## What is being asked
If a line of the records contains the word "less", list it.

(Records excerpted from a collection)
────────────────────────────────────────

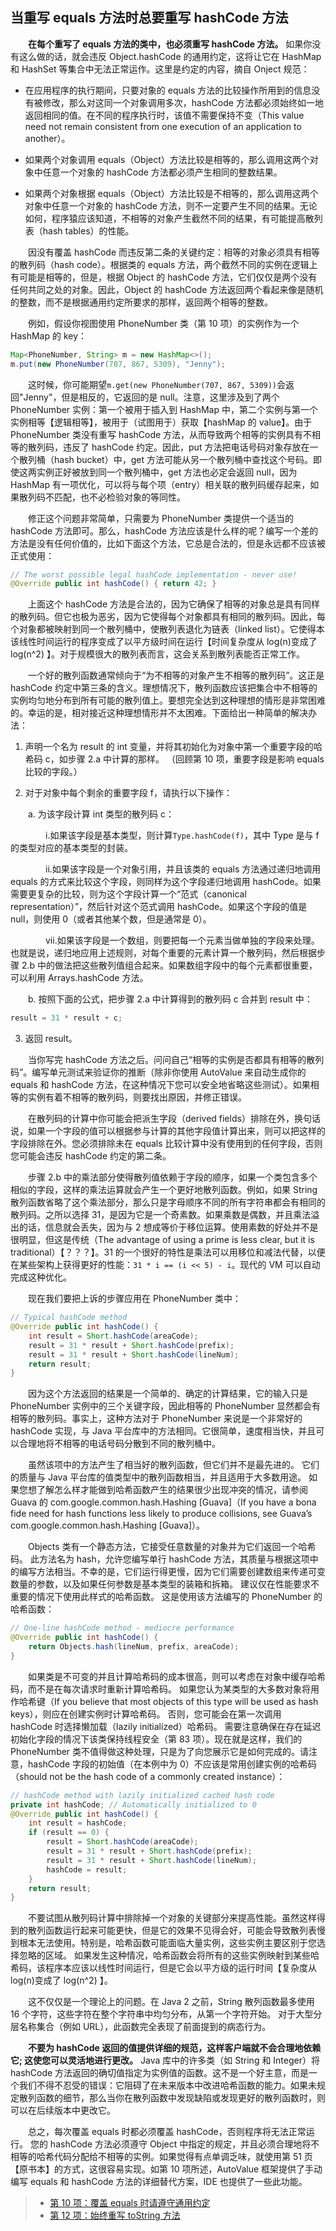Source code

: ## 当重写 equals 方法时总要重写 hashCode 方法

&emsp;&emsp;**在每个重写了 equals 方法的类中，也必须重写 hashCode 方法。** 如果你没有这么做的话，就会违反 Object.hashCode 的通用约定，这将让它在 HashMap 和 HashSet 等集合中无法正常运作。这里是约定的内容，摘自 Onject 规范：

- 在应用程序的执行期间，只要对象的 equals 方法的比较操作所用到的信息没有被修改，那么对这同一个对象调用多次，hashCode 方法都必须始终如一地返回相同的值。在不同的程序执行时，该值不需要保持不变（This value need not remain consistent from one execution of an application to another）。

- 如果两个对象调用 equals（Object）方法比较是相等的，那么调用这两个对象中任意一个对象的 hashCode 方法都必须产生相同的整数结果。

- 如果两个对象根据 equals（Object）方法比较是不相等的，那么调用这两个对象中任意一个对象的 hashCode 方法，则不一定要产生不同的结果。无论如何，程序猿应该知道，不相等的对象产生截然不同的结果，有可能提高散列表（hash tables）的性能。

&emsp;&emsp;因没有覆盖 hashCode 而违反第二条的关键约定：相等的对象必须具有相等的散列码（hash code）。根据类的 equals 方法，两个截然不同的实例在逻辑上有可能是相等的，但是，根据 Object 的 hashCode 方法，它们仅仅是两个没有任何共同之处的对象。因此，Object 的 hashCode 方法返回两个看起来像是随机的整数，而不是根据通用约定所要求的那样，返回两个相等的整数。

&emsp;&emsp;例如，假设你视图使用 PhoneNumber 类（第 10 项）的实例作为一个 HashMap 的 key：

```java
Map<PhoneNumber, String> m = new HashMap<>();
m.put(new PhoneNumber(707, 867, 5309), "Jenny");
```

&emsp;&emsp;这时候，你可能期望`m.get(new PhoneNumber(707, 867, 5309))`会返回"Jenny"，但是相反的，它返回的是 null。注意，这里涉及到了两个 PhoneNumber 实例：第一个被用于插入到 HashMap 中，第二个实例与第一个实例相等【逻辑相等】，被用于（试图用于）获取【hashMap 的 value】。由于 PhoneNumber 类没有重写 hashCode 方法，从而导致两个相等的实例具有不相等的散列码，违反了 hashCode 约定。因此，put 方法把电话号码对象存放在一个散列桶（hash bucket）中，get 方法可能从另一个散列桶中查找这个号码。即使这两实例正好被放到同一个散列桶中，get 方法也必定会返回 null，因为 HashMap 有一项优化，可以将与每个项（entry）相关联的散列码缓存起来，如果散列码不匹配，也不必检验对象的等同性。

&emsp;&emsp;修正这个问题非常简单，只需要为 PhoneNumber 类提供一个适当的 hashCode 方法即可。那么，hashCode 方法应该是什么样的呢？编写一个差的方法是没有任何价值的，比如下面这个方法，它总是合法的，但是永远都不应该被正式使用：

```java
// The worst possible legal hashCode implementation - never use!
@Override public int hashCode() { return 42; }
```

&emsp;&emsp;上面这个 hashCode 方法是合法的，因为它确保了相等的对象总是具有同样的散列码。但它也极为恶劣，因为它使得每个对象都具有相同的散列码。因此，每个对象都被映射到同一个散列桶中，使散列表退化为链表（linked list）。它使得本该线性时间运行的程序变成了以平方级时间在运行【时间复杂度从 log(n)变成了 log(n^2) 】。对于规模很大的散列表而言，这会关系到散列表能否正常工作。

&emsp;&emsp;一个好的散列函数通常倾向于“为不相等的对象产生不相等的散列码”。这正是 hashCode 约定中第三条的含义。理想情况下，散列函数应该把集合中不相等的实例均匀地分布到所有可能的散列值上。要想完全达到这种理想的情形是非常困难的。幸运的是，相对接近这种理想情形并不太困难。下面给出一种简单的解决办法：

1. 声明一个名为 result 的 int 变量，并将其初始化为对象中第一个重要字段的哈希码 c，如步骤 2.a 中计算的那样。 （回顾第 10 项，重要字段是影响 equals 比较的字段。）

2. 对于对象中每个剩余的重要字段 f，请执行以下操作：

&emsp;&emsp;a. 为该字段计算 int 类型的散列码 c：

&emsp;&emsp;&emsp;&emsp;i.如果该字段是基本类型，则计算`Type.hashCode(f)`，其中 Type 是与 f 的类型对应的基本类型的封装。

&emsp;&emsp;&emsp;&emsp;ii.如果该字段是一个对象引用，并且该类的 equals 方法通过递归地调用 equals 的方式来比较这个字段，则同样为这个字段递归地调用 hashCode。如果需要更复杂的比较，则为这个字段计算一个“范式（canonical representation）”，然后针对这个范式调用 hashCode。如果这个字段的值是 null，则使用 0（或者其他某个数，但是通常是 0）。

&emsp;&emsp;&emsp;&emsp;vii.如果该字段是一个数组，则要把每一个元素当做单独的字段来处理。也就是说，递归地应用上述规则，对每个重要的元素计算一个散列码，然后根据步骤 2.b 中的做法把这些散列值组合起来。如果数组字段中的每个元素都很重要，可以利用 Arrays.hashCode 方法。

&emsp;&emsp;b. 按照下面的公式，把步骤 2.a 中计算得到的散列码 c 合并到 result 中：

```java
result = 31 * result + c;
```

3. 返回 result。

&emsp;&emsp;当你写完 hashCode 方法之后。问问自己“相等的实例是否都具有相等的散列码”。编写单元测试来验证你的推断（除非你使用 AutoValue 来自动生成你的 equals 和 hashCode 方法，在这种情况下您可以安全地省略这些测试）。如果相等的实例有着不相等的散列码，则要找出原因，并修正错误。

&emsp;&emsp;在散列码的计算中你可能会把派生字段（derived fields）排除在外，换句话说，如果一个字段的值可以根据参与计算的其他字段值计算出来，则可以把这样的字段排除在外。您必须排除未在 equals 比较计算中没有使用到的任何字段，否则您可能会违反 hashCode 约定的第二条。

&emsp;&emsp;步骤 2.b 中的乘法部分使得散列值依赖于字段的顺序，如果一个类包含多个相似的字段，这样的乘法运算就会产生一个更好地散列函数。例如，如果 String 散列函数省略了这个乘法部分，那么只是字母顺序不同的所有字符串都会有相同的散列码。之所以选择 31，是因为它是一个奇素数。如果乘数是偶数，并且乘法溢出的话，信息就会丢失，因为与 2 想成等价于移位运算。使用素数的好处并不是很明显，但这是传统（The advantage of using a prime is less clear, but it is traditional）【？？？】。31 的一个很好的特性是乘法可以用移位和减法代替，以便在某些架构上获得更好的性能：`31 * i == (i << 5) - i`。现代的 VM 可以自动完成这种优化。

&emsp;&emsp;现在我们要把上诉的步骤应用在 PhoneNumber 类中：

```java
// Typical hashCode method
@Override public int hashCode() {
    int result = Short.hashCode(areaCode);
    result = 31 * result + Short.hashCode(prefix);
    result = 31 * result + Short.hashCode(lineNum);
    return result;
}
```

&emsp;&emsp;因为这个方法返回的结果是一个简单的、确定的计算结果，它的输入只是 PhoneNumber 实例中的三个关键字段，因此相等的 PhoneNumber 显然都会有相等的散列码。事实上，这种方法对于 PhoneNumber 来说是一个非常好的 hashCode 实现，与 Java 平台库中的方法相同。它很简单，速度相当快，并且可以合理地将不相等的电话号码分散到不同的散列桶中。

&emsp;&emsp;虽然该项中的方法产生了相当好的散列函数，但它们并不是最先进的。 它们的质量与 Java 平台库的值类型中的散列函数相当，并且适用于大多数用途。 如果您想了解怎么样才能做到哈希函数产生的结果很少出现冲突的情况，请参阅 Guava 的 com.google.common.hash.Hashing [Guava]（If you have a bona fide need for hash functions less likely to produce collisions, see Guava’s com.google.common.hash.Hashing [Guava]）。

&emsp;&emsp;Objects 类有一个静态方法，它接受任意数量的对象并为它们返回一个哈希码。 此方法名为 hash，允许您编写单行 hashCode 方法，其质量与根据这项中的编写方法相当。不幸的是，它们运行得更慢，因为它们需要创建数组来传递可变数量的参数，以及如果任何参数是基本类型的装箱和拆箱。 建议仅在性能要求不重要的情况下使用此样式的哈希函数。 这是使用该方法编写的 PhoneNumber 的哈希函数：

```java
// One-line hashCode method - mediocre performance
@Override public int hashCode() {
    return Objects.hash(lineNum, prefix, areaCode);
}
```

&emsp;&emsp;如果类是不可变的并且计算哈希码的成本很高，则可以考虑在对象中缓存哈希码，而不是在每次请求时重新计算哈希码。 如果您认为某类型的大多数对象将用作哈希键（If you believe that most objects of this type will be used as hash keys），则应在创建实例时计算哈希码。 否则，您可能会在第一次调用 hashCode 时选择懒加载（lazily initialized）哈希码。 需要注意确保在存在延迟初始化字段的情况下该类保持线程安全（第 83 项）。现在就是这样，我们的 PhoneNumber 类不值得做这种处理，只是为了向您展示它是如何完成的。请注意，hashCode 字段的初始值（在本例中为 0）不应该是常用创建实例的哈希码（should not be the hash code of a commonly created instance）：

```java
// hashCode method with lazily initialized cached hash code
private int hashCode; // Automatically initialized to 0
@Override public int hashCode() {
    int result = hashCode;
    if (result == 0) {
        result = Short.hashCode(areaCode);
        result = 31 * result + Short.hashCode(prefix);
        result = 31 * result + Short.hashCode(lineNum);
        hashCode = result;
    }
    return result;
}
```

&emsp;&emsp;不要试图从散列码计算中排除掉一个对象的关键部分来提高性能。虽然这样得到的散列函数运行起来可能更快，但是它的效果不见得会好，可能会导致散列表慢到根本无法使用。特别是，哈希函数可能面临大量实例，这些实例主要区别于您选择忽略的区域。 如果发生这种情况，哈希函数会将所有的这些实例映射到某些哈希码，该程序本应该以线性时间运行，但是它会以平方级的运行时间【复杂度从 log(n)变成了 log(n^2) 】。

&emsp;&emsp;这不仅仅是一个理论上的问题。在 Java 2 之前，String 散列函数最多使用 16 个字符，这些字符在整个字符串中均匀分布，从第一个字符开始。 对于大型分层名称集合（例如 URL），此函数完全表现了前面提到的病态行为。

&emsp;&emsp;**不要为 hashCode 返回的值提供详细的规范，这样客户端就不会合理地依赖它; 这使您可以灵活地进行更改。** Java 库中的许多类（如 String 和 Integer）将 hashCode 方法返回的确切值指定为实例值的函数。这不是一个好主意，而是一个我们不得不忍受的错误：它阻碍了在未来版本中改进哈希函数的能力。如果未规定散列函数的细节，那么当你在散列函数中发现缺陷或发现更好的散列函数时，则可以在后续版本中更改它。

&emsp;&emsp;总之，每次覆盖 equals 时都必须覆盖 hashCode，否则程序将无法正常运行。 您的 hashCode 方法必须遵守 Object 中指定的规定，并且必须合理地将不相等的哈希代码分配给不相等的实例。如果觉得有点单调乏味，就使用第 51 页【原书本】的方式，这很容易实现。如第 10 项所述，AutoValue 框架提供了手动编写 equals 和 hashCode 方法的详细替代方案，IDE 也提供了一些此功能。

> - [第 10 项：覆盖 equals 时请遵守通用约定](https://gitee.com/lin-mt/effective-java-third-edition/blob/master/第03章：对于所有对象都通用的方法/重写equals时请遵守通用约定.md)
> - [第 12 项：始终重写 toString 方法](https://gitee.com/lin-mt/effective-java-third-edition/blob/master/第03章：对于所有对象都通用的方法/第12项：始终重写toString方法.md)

────────────────────────────────────────

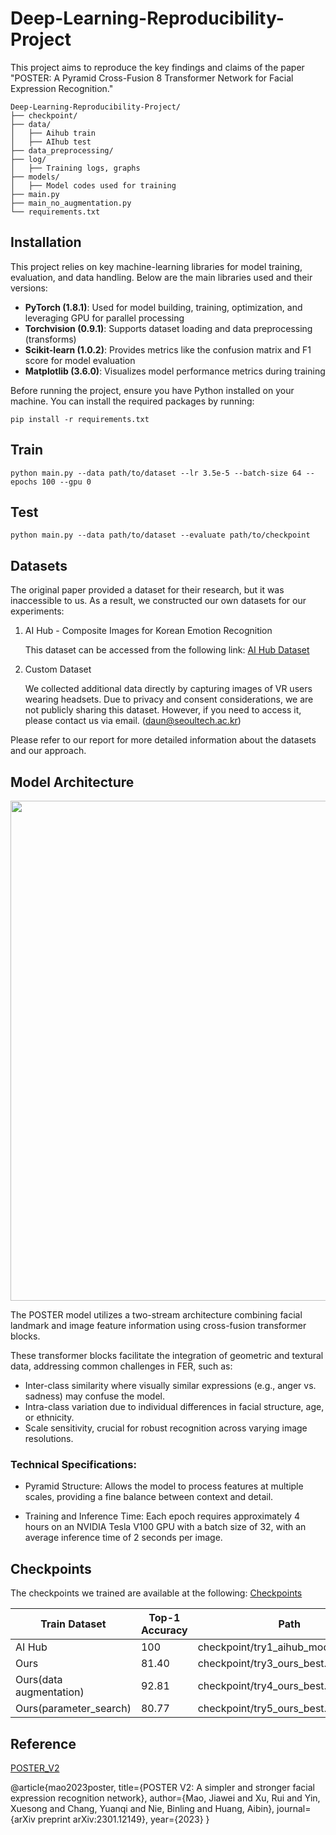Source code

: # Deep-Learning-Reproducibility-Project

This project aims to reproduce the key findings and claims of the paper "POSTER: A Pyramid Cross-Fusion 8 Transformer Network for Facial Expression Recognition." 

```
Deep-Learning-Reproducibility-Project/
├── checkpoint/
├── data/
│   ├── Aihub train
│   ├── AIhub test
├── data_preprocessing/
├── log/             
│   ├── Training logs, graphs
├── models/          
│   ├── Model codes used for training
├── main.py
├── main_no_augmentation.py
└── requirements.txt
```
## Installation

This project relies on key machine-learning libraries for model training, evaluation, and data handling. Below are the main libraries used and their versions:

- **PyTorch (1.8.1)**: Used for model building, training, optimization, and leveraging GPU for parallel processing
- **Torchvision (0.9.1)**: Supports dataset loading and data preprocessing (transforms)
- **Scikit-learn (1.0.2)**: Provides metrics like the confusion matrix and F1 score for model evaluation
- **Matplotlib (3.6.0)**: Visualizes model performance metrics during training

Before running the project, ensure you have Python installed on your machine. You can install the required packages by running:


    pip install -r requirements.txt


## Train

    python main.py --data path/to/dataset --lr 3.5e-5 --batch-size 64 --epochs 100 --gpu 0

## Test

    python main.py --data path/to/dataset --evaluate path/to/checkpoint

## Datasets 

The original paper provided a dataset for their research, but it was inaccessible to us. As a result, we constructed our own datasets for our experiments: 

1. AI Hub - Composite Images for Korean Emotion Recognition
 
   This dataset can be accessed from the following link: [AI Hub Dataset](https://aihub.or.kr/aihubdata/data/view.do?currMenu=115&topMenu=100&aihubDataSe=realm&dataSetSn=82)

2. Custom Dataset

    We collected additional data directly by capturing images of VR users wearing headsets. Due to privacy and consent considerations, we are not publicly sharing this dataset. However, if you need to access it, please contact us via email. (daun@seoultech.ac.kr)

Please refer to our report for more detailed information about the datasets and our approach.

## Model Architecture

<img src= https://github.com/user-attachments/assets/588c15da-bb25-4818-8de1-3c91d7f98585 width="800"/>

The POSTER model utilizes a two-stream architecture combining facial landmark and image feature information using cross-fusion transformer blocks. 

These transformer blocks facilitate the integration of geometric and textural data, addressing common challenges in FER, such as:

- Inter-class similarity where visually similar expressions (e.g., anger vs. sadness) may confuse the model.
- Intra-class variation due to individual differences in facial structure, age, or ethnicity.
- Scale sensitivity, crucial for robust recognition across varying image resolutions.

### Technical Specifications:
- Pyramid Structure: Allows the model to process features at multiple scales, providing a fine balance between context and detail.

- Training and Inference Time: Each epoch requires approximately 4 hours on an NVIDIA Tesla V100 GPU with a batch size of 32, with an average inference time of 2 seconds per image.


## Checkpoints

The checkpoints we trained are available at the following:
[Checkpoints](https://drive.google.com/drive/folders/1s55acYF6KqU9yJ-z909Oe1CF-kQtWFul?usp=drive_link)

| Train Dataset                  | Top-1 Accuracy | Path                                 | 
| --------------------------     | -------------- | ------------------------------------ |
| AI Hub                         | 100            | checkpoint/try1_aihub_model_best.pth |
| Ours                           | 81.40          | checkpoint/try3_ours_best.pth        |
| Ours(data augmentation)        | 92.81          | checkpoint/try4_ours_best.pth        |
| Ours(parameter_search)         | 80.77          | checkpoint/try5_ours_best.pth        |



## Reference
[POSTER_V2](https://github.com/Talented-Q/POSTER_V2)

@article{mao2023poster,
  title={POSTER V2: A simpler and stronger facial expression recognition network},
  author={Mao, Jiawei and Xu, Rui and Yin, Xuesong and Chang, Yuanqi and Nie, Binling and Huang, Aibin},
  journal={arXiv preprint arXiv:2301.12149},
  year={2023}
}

────────────────────────────────────────

## Result
&emsp;&emsp;步骤 2.b 中的乘法部分使得散列值依赖于字段的顺序，如果一个类包含多个相似的字段，这样的乘法运算就会产生一个更好地散列函数。例如，如果 String 散列函数省略了这个乘法部分，那么只是字母顺序不同的所有字符串都会有相同的散列码。之所以选择 31，是因为它是一个奇素数。如果乘数是偶数，并且乘法溢出的话，信息就会丢失，因为与 2 想成等价于移位运算。使用素数的好处并不是很明显，但这是传统（The advantage of using a prime is less clear, but it is traditional）【？？？】。31 的一个很好的特性是乘法可以用移位和减法代替，以便在某些架构上获得更好的性能：`31 * i == (i << 5) - i`。现代的 VM 可以自动完成这种优化。
&emsp;&emsp;虽然该项中的方法产生了相当好的散列函数，但它们并不是最先进的。 它们的质量与 Java 平台库的值类型中的散列函数相当，并且适用于大多数用途。 如果您想了解怎么样才能做到哈希函数产生的结果很少出现冲突的情况，请参阅 Guava 的 com.google.common.hash.Hashing [Guava]（If you have a bona fide need for hash functions less likely to produce collisions, see Guava’s com.google.common.hash.Hashing [Guava]）。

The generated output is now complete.